I have a set of $n$ activities $a_i \in A$. Each activity $a_i$ has a set of child activities $C_i \subset A$, an associated cost $k_i$, and a start time $t_i$.
In the BILP model I use, I consider a binary decision variable $x_i$ for each activity $a_i$, which takes the value $1$ if activity $a_i$ is selected, and $0$ otherwise (the problem dictates that a specific number of activities should be selected).

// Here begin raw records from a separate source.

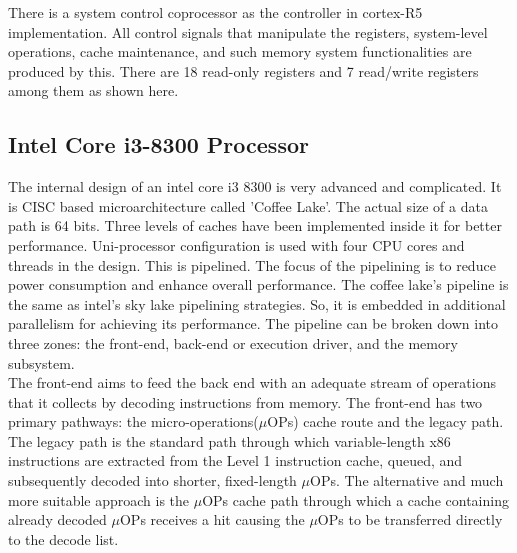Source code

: \documentclass[a4paper,11pt]{article}
\begin{document}
There is a system control coprocessor as the controller in cortex-R5 implementation. All control signals that manipulate the registers, system-level operations, cache maintenance, and such memory system functionalities are produced by this. There are 18 read-only registers and 7 read/write registers among them as shown here.


\subsection{Intel Core i3-8300 Processor}
The internal design of an intel core i3 8300 is very advanced and complicated. It is CISC based microarchitecture called 'Coffee Lake'.  The actual size of a data path is 64 bits. Three levels of caches have been implemented inside it for better performance. Uni-processor configuration is used with four CPU cores and threads in the design. This is pipelined. The focus of the pipelining is to reduce power consumption and enhance overall performance. The coffee lake's pipeline is the same as intel's sky lake pipelining strategies. So, it is embedded in additional parallelism for achieving its performance. The pipeline can be broken down into three zones: the front-end, back-end or execution driver, and the memory subsystem.\\

The front-end aims to feed the back end with an adequate stream of operations that it collects by decoding instructions from memory. The front-end has two primary pathways: the micro-operations($\mu$OPs) cache route and the legacy path. The legacy path is the standard path through which variable-length x86 instructions are extracted from the Level 1 instruction cache, queued, and subsequently decoded into shorter, fixed-length $\mu$OPs. The alternative and much more suitable approach is the $\mu$OPs cache path through which a cache containing already decoded $\mu$OPs receives a hit causing the $\mu$OPs to be transferred directly to the decode list.\\
\end{document}
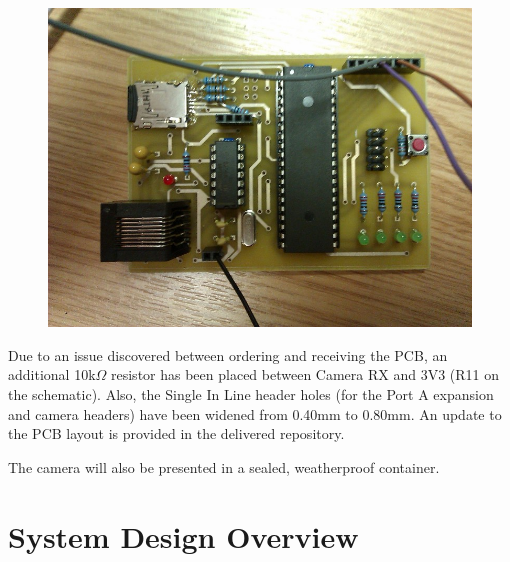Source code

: \begin{figure}[H]
        \centering
        \includegraphics[width=1.00\textwidth]{figures/PayloadImplementation.jpg}
        \label{fig:PayloadImplementation}
\end{figure}

Due to an issue discovered between ordering and receiving the PCB, an 
additional 10k$\Omega$ resistor has been placed between Camera RX and 3V3 (R11 
on the schematic). Also, the Single In Line header holes (for the Port A 
expansion and camera headers) have been widened from 0.40mm to 0.80mm. An 
update to the PCB layout is provided in the delivered repository.

The camera will also be presented in a sealed, weatherproof container.

\section{System Design Overview}

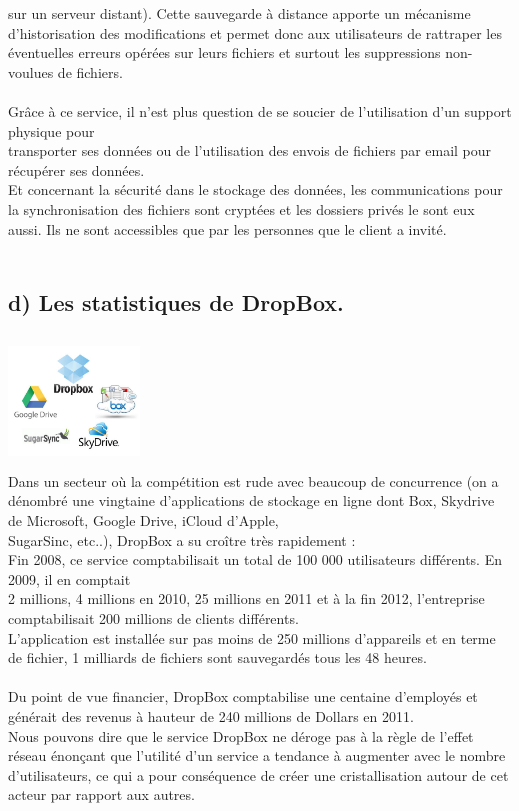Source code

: \documentclass[a4paper, 10pt]{article}
\begin{document}
sur un serveur distant).
Cette sauvegarde à distance apporte un mécanisme d'historisation des modifications et 
permet donc aux utilisateurs de rattraper les éventuelles erreurs opérées sur leurs fichiers et
surtout les suppressions non-voulues de fichiers.\\ \\
Grâce à ce service, il n'est plus question de se soucier de l'utilisation d'un support physique pour\\transporter ses données
ou de l'utilisation des envois de fichiers par email pour récupérer ses données.\\
Et concernant la sécurité dans le stockage des données, les communications pour la synchronisation des fichiers sont cryptées et
les dossiers privés le sont eux aussi. Ils ne sont accessibles que par les personnes que le client a invité.\\ \\

\subsection*{d) Les statistiques de DropBox.}
\includegraphics[height = 3.5cm, width = 3.5cm]{jpg/db4.jpg}\\
Dans un secteur où la compétition est rude avec beaucoup de concurrence
(on a dénombré une vingtaine d'applications de stockage en ligne dont Box, Skydrive de Microsoft, Google Drive, iCloud d'Apple,\\SugarSinc,
etc..), DropBox a su croître très rapidement :\\
Fin 2008, ce service comptabilisait un total de 100 000 utilisateurs différents.
En 2009, il en comptait\\2 millions, 4 millions en 2010, 25 millions en 2011 et
à la fin 2012, l'entreprise comptabilisait 200 millions de clients différents.\\
L'application est installée sur pas moins de 250 millions d'appareils et
en terme de fichier, 1 milliards de fichiers sont sauvegardés tous les 48 heures.\\ \\
Du point de vue financier, DropBox comptabilise une centaine d'employés et générait des revenus à hauteur
de 240 millions de Dollars en 2011.\\
Nous pouvons dire que le service DropBox ne déroge pas à la règle de l'effet réseau énonçant que l'utilité d'un service
a tendance à augmenter avec le nombre d'utilisateurs, ce qui a pour conséquence de créer une cristallisation autour de cet acteur
par rapport aux autres.
\end{document}
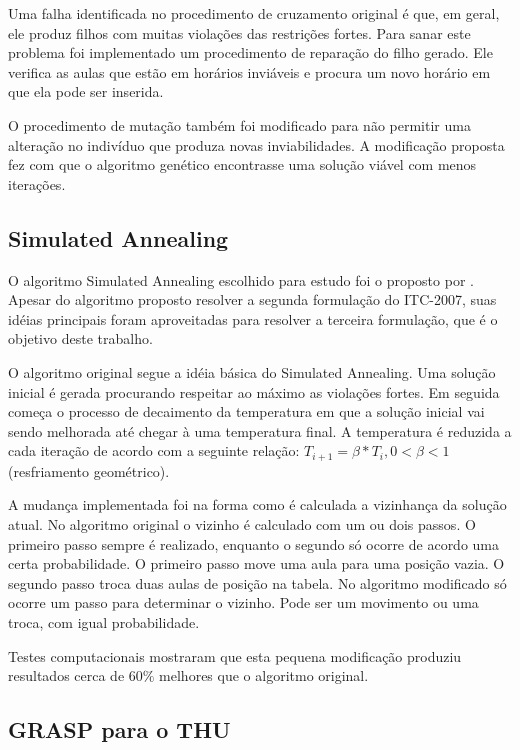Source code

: \documentclass[11pt]{article}
\begin{document}
Uma falha identificada no procedimento de cruzamento original é que, em geral, ele produz filhos com muitas violações das restrições fortes. Para sanar este problema foi implementado um procedimento de reparação do filho gerado. Ele verifica as aulas que estão em horários inviáveis e procura um novo horário em que ela pode ser inserida.

O procedimento de mutação também foi modificado para não permitir uma alteração no indivíduo que produza novas inviabilidades. A modificação proposta fez com que o algoritmo genético encontrasse uma solução viável com menos iterações.

\subsection{Simulated Annealing}

O algoritmo Simulated Annealing escolhido para estudo foi o proposto por \cite{CDGS11b}. Apesar do algoritmo proposto resolver a segunda formulação do ITC-2007, suas idéias principais foram aproveitadas para resolver a terceira formulação, que é o objetivo deste trabalho.

O algoritmo original segue a idéia básica do Simulated Annealing. Uma solução inicial é gerada procurando respeitar ao máximo as violações fortes. Em seguida começa o processo de decaimento da temperatura em que a solução inicial vai sendo melhorada até chegar à uma temperatura final. A temperatura é reduzida a cada iteração de acordo com a seguinte relação: $T_{i+1} = \beta * T_i, 0 < \beta < 1$ (resfriamento geométrico).

A mudança implementada foi na forma como é calculada a vizinhança da solução atual. No algoritmo original o vizinho é calculado com um ou dois passos. O primeiro passo sempre é realizado, enquanto o segundo só ocorre de acordo uma certa probabilidade. O primeiro passo move uma aula para uma posição vazia. O segundo passo troca duas aulas de posição na tabela. No algoritmo modificado só ocorre um passo para determinar o vizinho. Pode ser um movimento ou uma troca, com igual probabilidade.

Testes computacionais mostraram que esta pequena modificação produziu resultados cerca de $60\%$ melhores que o algoritmo original.

\subsection{GRASP para o THU}
\end{document}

One of the constraints of the problem is that any two activities that are not related, should be selected only in case their total associated cost is less than or equal to 50. I formulated the particular constraint as follows: \begin{equation} x_i k_i + x_j k_j \leq 50, \forall a_i, a_j \in A, i \neq j, a_j \notin C_i \end{equation}
My question is, is the constraint correct in the BILP context, and in particular the condition $\forall a_i, a_j \in A, i \neq j, a_j \notin C_i$ (specifically the part $ a_j \notin C_i$)? I.e., is that an appropriate and acceptable condition to use in the context of the particular problem and according to the linear programming conventions?
The constraint you proposed is too strong because it also prohibits selecting a single activity whose cost is greater than $50$. Better to impose a “conflict” constraint $x_i+x_j\le 1$ for all $a_i,a_j\in A$ such that $i< j, a_j\not\in C_i, a_i\not\in C_j, k_i+k_j >50$.
Note $i<j$ because $i\not= j$ would yield duplicate constraints.